Tue Oct 3, 2017
An excellent array of spices, sweetness, tang, and spice make Mike D's Big Sauce a powerhouse out of the jar.
I picked up this bottle of Mike D's from the man himself, who was selling it at a craft fair the wife and I attended. Michael De Los Santos started his Durham, North Carolina-based business in 2014 after realizing he was on to a good thing when his hot barbecue sauce took 3rd place overall in in sauce contest in 2009. He began production with two sauces, but added a rub to his product line a year later. His business has continued to grow year after year, and he recently went threw a rebranding, making the bottle I reviewed look obsolete compared to the improved graphics adorning his products now.

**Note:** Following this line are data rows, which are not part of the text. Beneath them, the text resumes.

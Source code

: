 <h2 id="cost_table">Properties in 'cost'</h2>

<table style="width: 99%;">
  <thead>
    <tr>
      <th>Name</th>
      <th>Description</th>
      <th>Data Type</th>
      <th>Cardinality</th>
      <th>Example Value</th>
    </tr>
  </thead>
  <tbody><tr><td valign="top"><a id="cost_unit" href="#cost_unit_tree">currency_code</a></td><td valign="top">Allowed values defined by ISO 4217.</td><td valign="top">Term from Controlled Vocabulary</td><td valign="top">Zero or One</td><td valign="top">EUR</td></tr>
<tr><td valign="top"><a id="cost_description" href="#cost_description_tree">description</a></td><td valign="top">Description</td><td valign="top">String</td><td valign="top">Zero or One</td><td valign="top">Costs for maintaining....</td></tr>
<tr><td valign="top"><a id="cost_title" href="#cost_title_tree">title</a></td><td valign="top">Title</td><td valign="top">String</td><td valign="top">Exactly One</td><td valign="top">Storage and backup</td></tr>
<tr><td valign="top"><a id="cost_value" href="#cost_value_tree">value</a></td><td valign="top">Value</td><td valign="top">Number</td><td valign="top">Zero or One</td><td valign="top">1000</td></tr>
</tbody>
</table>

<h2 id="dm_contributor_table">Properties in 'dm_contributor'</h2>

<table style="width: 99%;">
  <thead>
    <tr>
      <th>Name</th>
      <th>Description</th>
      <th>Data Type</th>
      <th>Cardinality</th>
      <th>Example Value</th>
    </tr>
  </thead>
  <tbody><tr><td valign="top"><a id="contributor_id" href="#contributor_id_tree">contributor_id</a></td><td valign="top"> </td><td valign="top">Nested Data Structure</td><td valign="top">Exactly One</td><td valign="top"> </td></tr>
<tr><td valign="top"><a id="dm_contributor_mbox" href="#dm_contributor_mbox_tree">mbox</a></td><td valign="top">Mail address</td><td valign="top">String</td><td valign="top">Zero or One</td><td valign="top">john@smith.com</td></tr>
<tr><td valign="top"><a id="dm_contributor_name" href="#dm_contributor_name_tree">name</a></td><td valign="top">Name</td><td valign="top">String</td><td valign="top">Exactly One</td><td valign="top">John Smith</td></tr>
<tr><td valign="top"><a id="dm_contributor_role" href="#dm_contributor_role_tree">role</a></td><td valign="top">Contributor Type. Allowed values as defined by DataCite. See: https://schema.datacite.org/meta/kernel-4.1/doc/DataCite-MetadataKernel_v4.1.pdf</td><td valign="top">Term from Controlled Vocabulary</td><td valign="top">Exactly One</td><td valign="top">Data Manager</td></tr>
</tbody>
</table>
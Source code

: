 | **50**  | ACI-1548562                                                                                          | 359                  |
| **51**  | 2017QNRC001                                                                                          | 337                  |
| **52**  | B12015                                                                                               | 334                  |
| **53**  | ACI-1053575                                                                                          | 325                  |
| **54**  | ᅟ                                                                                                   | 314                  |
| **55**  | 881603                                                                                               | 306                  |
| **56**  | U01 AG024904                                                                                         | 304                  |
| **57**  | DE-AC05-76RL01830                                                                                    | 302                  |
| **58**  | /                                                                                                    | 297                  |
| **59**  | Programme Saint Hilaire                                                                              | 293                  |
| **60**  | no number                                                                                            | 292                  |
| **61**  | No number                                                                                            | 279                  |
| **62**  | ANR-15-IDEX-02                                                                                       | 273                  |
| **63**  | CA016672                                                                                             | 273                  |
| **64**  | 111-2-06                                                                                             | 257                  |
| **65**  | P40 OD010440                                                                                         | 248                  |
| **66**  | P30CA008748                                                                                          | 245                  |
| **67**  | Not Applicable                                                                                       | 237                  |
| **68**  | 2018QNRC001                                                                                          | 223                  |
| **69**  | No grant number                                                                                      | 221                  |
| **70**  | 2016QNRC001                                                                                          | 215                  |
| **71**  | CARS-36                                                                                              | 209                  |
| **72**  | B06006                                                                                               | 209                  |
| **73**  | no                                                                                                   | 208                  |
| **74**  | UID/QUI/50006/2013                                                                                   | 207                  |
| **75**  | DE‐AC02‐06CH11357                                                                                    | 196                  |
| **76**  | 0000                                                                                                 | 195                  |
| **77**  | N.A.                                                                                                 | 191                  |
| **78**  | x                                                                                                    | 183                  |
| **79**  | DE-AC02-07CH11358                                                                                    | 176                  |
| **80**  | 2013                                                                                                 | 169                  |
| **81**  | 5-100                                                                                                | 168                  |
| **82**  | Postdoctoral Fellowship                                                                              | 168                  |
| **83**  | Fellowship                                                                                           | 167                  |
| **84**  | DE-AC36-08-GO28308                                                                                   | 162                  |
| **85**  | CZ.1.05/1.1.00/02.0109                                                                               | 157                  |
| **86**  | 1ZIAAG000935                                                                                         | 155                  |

There's a whole lot going on with this sauce on the first whiff. A sweet mixture of tomato and vinegar form a distinct base, but there's a ton of complexity upfront that's a bit difficult to pick apart. There's definitely a mustard pungency along with sharp notes of onion and garlic. Peppers bring an earthy heat to the party, while a combination of Worcestershire and smoke add additional layers to the aroma.
Thickness & Texture
This sauce has a rusty orange hue, smooth texture, and glossy sheen. It's semi-opaque, making it very easy to see the plethora of small orange, white, red, and black spice specs throughout the sauce. It's consistancy is medium-thin and watery, which has the sauce falling in a very fast, steady pour from a suspended spoon. Within seconds most of the sauce has released, and after a few quick final drips, almost no sauce is left clinging to the silverware.
Out of the Jar
The initial taste of this sauce is sweet with a bright tomato flavor. Vinegar quickly comes in and adds a balance to the sugar and a strong tangy profile that persists from then on. As the sauce settles on the tongue, all that complexity experienced in the aroma comes into play. First there's a wave of Worcestershire and mustard that adds depth and pungency. Then the onion, garlic, and earthy peppers work their way in followed by a faint smokiness in the background. As the sauce is on its way out, the peppers let off their heat while the vinegar tartness increases, leaving a more spicy aftertaste with hints of all the flavors that had come before.
Slathered & Cooked
The sauce coated the chicken leg in a very thin layer that took a few brushings to build up to its final orange-hue. The sauce baked down well over indirect heat, then had no burn off and minimal caramelization over direct heat. The flavor shifted to being primarily sweet, losing a lot of the complexity from out of the jar. The large amount of vinegar meant that the sweetness had a bit of tang to balance it out, but the nuances of the spices, mustard, and Worcestershire diminished. This left the chicken leg tasting a bit understated.
Put to Use
I was a big fan of Mike D's Spicy Sauce, which had a lot of the same complex character traits as the Big Sauce, but with a flavor that worked both on and off the grill. Mike D's Big Sauce was equally delicious out of the jar, with a great savoriness and layers of flavors that were more discernible thanks to a milder, but still present, heat. Unfortunately, that great flavor didn't translate after being grilled and I was left with a sauce whose more subtle taste was best suited for veggies, seafood, and light meats. Because of that, I highly recommend Mike D's Big Sauce as a condiment—it was really great on the meatballs Mike was serving at the craft fair—but as a finishing sauce for heavier items like ribs or beef, all of its great flavor may get a bit lost.